My first meal, to be more specific, was a pleasant surprise. Mushrooms a la Daum are a 21 Club recipe, a heady concoction of julienned ham and tongue with sliced mushrooms in a brown sauce. A hearty beginning, and more successful than the oysters Rockefeller, which are appealingly undercooked but sandy under their strong green anise-scented herb paste. Main dishes were exceptional -- a veal as pale as cream, in a cream rich and smooth and fragrant with wine, a fricassee of uncommon quality except for its acid canned onions. The fish, a grilled red snapper, was fresh and juich and crusty on its surface, with a soft and lovely sauce choron. Vegetables -- in this case broccoli with riced egg -- were not a strong point. As for dessert, my several visits reiterated that the fruit tarts are better than Washington's average but barely. Napoleons tasted as if they had met their Waterloo. Puddings were excellent, the chocolate pot of creme densely creamy, a nice change from chocolate mousse, and the rice pudding a glorious rendition except that the rice itself was a problem: "Is it the French way not to cook the rice?" queried a guest. But the single most compelling reason for dining at the Jockey Club is the cheesecake -- the weightiest, smoothest, purest of cheesecakes, with strata of chocolate and an authentic cake crust. 21 Club knows its cheesecake.
Now that you know the best of the Jockey Club, I'll expose you to its worst. Keeping in mind that the staff recognized me as a restaurant critic, wonder along with me why me calf's liver, ordered rare, was thoroughly overcooked, dry, bordering on bitter, and chewy with untrimmed veins.The french fries, on the other hand, were pale from undercooking. I wonder, as well, why my rare hamburger -- that extraordinarily expensive ground meat patty -- was brown straight through, yet hardly crisped on the surface. In any case, I think, the chopped sirloin is not improved by mixing with bread crumbs and ground celery, and its red mustard sauce would have been its savior if it could have been redeemed.
The series of ups and downs at the Jockey Club ran thus: smooth, delicate duck liver pate beautifully decorated; a creamy chicken hash that elders on a bland diet would swoon over; and bright crisp green beans. At the same meal, however, bouillabaisse was of shallow flavor and stingy servings of crustaceans (one lobster claw, one mussel, one clam, one shrimp and a lot of fish). Duck with green peppercorns, at another meal, was cooked to a most attractive crispness and bathed in a sharp flavored but light textured peppercorn sauce.And clam chowder was distinctive, even with its chewy clams. But then there was veal francaise cooked to a lifeless, stiff state, then oversalted, its sauce breaking into pools of butter. Even the zucchini was overcooked and waterlogged. There were other dishes of quality -- Jockey salad, crab Jockey, smoked trout -- and there was a delicately poached salmon in a sauce venetienne. But the sauce was gritty with excessive dried tarragon and diluted by insufficient draining of the fish. What is more, the same dish served to another table had a bright green sauce that looked totally different from ours.

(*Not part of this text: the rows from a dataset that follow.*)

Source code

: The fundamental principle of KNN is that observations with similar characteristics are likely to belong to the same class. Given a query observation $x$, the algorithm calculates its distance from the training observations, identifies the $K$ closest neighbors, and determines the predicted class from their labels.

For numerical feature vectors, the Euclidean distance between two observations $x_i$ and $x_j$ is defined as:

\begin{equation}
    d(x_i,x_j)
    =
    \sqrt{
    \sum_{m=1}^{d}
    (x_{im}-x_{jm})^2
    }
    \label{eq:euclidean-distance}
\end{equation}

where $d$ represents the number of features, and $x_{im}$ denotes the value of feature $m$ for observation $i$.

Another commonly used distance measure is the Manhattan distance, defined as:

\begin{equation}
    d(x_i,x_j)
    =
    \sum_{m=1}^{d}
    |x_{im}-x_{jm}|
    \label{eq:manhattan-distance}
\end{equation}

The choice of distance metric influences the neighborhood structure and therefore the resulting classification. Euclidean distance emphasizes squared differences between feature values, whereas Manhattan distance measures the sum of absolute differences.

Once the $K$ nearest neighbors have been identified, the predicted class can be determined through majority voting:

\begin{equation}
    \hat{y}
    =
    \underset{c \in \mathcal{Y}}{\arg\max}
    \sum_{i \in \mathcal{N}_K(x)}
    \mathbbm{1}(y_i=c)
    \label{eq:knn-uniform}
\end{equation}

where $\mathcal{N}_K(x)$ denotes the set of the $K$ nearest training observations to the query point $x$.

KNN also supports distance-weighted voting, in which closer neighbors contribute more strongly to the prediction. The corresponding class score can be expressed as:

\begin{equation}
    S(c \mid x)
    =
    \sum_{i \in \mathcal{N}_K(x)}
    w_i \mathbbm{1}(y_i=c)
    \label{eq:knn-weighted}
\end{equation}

Trying to generalize, it seems that the dishes which are made ahead -- pate, veal fricassee, chicken hash, cheesecake, puddings -- are particularly good. Fish is cooked with care, at least if you are a visiting restaurant critic. Sauces are light and fragile. But seasonings are often awry with too much salt or too many herbs. And grilling of meats is sloppy at best. At such prices one is paying for distinction, and the Jockey Club is not yet nearing the head of the class.